Scan the listing below and copy every line holding "problemu".
--- EXCERPTED DATA ---
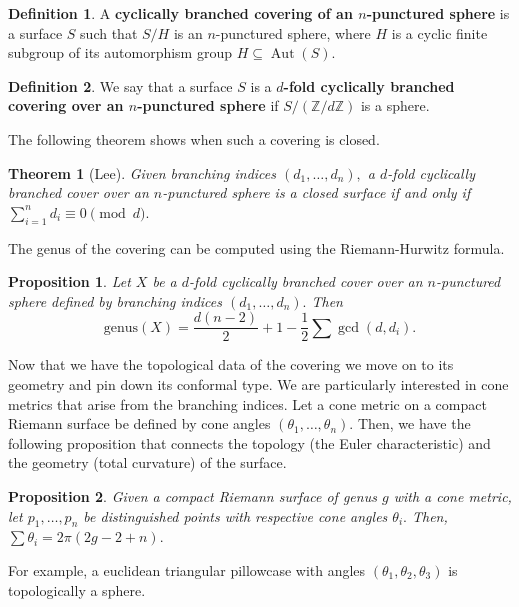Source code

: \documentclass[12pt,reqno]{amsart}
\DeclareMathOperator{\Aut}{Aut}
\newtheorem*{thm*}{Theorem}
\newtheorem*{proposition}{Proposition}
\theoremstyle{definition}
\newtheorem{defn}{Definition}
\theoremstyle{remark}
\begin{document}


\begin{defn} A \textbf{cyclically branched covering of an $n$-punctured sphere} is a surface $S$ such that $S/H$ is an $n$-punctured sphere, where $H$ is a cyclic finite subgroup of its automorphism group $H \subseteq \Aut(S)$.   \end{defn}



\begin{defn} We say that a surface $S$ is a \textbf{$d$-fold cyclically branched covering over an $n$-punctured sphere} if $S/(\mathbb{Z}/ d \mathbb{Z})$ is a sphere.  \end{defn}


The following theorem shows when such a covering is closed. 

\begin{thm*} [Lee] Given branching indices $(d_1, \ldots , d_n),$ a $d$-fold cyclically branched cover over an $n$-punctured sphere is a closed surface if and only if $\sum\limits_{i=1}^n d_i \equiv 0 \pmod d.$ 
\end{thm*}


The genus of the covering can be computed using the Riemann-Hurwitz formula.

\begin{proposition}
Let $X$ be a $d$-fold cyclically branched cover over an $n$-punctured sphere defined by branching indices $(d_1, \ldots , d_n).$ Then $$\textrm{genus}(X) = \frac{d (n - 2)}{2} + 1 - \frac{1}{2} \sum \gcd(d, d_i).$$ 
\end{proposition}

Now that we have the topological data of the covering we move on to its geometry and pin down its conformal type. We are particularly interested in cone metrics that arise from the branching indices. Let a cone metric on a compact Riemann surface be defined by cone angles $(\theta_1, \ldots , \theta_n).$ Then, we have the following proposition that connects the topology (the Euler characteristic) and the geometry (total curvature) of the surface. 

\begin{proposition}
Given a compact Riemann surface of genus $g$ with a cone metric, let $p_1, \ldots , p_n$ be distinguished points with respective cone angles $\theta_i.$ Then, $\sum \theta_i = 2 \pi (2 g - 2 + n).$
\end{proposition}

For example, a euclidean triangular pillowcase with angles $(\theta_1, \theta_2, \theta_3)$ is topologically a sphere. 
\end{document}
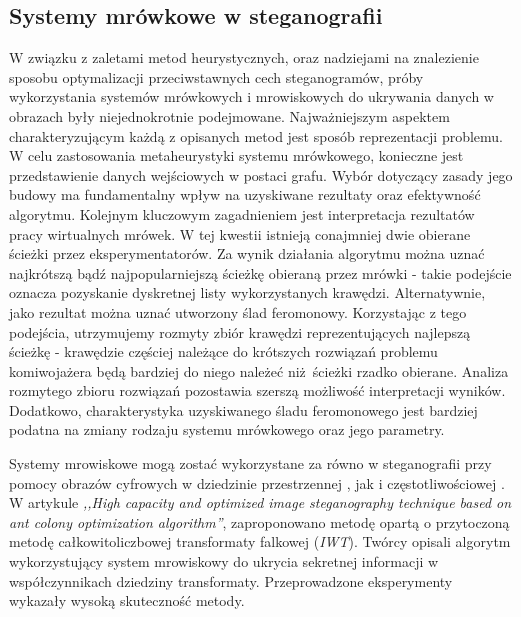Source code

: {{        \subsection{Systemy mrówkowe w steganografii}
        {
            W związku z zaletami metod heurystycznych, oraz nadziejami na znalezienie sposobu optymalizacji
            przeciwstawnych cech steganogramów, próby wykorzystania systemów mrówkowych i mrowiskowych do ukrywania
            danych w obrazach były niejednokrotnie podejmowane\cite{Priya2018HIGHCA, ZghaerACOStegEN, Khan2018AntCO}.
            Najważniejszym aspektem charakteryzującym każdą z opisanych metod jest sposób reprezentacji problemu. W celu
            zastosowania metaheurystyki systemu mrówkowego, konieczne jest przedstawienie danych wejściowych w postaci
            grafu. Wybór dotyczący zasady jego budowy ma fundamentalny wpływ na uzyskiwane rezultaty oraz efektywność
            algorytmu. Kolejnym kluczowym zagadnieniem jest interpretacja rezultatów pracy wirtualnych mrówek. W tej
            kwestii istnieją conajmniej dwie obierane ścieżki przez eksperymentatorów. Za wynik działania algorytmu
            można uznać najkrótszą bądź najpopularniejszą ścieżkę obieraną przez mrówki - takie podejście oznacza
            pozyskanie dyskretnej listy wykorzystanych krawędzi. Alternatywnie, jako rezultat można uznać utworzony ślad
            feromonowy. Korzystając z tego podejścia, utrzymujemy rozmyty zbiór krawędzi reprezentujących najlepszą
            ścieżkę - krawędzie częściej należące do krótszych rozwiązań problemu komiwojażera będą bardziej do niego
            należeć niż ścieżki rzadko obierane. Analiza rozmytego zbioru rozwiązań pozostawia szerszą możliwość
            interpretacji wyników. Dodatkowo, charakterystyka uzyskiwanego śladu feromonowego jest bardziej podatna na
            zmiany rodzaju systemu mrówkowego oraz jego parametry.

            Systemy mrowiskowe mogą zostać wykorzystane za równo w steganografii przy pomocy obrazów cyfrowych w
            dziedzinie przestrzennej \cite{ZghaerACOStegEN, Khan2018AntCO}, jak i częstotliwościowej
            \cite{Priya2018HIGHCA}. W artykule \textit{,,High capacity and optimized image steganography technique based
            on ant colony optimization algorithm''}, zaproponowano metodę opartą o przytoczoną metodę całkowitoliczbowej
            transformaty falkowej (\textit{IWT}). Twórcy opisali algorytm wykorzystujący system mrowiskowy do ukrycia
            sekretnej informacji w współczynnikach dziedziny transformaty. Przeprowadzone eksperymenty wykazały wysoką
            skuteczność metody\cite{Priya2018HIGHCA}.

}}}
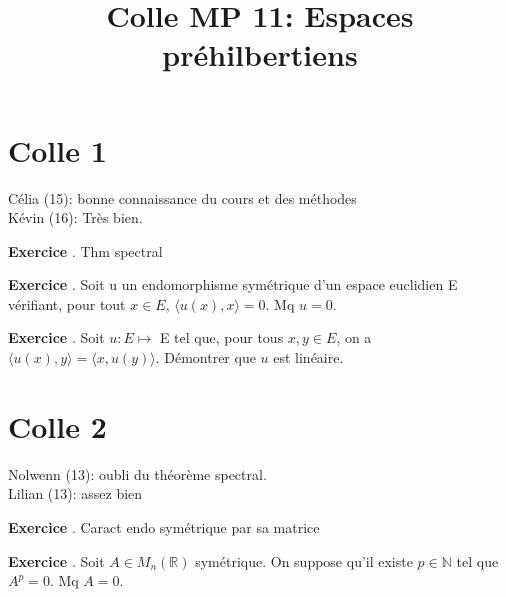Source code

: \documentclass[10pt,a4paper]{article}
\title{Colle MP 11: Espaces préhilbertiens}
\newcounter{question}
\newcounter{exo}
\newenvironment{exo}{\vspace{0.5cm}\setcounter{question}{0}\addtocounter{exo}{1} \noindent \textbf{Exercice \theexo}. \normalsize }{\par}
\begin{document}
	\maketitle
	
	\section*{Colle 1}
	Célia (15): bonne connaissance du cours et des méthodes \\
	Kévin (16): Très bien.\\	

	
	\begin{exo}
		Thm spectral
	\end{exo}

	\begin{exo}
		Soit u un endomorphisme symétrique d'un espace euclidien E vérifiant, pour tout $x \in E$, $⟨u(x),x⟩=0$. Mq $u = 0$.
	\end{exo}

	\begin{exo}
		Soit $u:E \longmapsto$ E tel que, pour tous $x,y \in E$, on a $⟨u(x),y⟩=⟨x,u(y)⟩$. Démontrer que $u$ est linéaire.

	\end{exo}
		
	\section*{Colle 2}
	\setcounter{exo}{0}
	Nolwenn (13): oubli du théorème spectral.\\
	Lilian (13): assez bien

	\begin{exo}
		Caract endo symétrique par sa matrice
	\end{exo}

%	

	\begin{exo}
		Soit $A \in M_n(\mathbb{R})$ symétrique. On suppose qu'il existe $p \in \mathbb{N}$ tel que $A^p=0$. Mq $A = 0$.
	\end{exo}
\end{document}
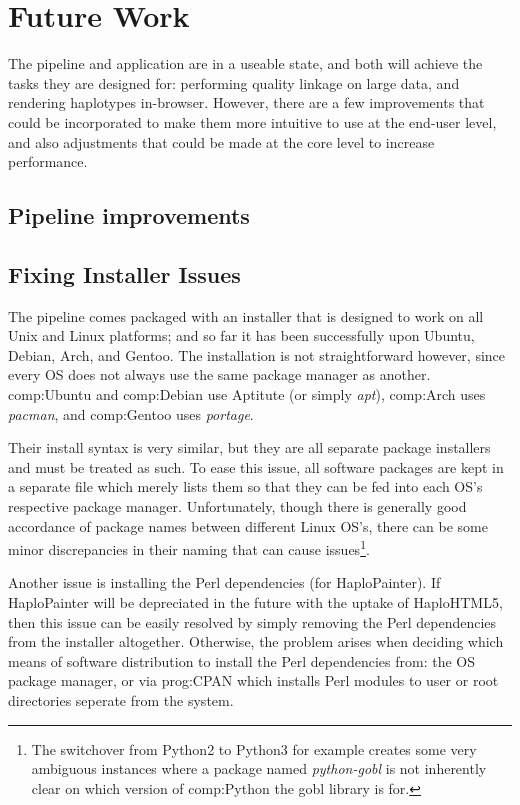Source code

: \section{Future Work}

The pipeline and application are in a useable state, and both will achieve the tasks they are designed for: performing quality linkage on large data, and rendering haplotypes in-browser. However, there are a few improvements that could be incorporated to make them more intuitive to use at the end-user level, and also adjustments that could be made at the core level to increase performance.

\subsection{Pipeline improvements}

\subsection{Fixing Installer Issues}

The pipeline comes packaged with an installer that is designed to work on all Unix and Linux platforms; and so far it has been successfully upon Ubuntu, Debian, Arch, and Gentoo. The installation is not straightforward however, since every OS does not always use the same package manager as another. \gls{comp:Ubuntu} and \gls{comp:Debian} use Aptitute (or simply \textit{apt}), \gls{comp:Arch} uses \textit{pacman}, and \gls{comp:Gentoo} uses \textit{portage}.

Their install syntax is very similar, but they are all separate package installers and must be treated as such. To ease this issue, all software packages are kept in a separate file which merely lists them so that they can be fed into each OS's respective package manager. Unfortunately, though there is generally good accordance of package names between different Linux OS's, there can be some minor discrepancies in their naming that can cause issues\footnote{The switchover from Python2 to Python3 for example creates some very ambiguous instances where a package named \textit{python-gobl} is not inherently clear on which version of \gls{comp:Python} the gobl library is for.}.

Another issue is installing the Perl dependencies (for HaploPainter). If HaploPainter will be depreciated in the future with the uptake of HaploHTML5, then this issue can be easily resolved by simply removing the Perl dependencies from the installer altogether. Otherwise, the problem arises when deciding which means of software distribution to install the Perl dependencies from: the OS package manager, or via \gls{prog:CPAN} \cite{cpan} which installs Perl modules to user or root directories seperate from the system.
---
> RESPONSE BELOW
            Najważniejszym aspektem charakteryzującym każdą z opisanych metod jest sposób reprezentacji problemu. W celu
            ścieżkę - krawędzie częściej należące do krótszych rozwiązań problemu komiwojażera będą bardziej do niego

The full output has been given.